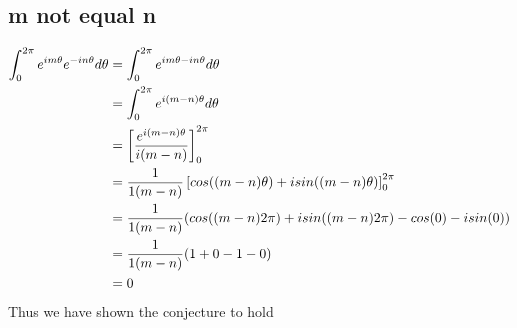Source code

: \documentclass[notitlepage]{article}
\begin{document}
\subsection*{m not equal n}
\begin{equation}
    \begin{aligned}
        \int_0^{2\pi}{e^{im\theta}e^{-in\theta}d\theta}     &= \int_0^{2\pi}{e^{im\theta - in\theta}d\theta} \notag \\
                                                            &= \int_0^{2\pi}{e^{i(m-n)\theta}d\theta} \\
                                                            &= \left[\frac{e^{i(m-n)\theta}}{i(m-n)}\right]_0^{2\pi} \\
                                                            &= \frac{1}{1(m-n)}\left[cos((m-n)\theta)+isin((m-n)\theta)\right]_0^{2\pi} \\
                                                            &= \frac{1}{1(m-n)}(cos((m-n)2\pi)+isin((m-n)2\pi)-cos(0)-isin(0)) \\
                                                            &= \frac{1}{1(m-n)}(1+0-1-0) \\
                                                            &= 0
    \end{aligned}
\end{equation}
    Thus we have shown the conjecture to hold
\end{document}
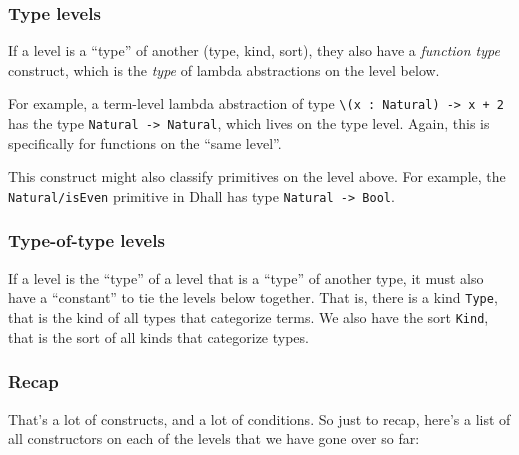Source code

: \documentclass[]{article}
\begin{document}
\hypertarget{type-levels}{%
\subsubsection{Type levels}\label{type-levels}}

If a level is a ``type'' of another (type, kind, sort), they also have a
\emph{function type} construct, which is the \emph{type} of lambda abstractions
on the level below.

For example, a term-level lambda abstraction of type
\texttt{\textbackslash{}(x\ :\ Natural)\ -\textgreater{}\ x\ +\ 2} has the type
\texttt{Natural\ -\textgreater{}\ Natural}, which lives on the type level.
Again, this is specifically for functions on the ``same level''.

This construct might also classify primitives on the level above. For example,
the \texttt{Natural/isEven} primitive in Dhall has type
\texttt{Natural\ -\textgreater{}\ Bool}.

\hypertarget{type-of-type-levels}{%
\subsubsection{Type-of-type levels}\label{type-of-type-levels}}

If a level is the ``type'' of a level that is a ``type'' of another type, it
must also have a ``constant'' to tie the levels below together. That is, there
is a kind \texttt{Type}, that is the kind of all types that categorize terms. We
also have the sort \texttt{Kind}, that is the sort of all kinds that categorize
types.

\hypertarget{recap}{%
\subsubsection{Recap}\label{recap}}

That's a lot of constructs, and a lot of conditions. So just to recap, here's a
list of all constructors on each of the levels that we have gone over so far:
\end{document}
____________
(Exercise brief) Return the records exactly. Don't carry the pictures over.

(Reply)
Source code

: \documentclass[notitlepage]{article}
\begin{document}
\subsection*{m not equal n}
\begin{equation}
    \begin{aligned}
        \int_0^{2\pi}{e^{im\theta}e^{-in\theta}d\theta}     &= \int_0^{2\pi}{e^{im\theta - in\theta}d\theta} \notag \\
                                                            &= \int_0^{2\pi}{e^{i(m-n)\theta}d\theta} \\
                                                            &= \left[\frac{e^{i(m-n)\theta}}{i(m-n)}\right]_0^{2\pi} \\
                                                            &= \frac{1}{1(m-n)}\left[cos((m-n)\theta)+isin((m-n)\theta)\right]_0^{2\pi} \\
                                                            &= \frac{1}{1(m-n)}(cos((m-n)2\pi)+isin((m-n)2\pi)-cos(0)-isin(0)) \\
                                                            &= \frac{1}{1(m-n)}(1+0-1-0) \\
                                                            &= 0
    \end{aligned}
\end{equation}
    Thus we have shown the conjecture to hold
\end{document}
Source code

: \documentclass[]{article}
\begin{document}
\hypertarget{type-levels}{%
\subsubsection{Type levels}\label{type-levels}}

If a level is a ``type'' of another (type, kind, sort), they also have a
\emph{function type} construct, which is the \emph{type} of lambda abstractions
on the level below.

For example, a term-level lambda abstraction of type
\texttt{\textbackslash{}(x\ :\ Natural)\ -\textgreater{}\ x\ +\ 2} has the type
\texttt{Natural\ -\textgreater{}\ Natural}, which lives on the type level.
Again, this is specifically for functions on the ``same level''.

This construct might also classify primitives on the level above. For example,
the \texttt{Natural/isEven} primitive in Dhall has type
\texttt{Natural\ -\textgreater{}\ Bool}.

\hypertarget{type-of-type-levels}{%
\subsubsection{Type-of-type levels}\label{type-of-type-levels}}

If a level is the ``type'' of a level that is a ``type'' of another type, it
must also have a ``constant'' to tie the levels below together. That is, there
is a kind \texttt{Type}, that is the kind of all types that categorize terms. We
also have the sort \texttt{Kind}, that is the sort of all kinds that categorize
types.

\hypertarget{recap}{%
\subsubsection{Recap}\label{recap}}

That's a lot of constructs, and a lot of conditions. So just to recap, here's a
list of all constructors on each of the levels that we have gone over so far:
\end{document}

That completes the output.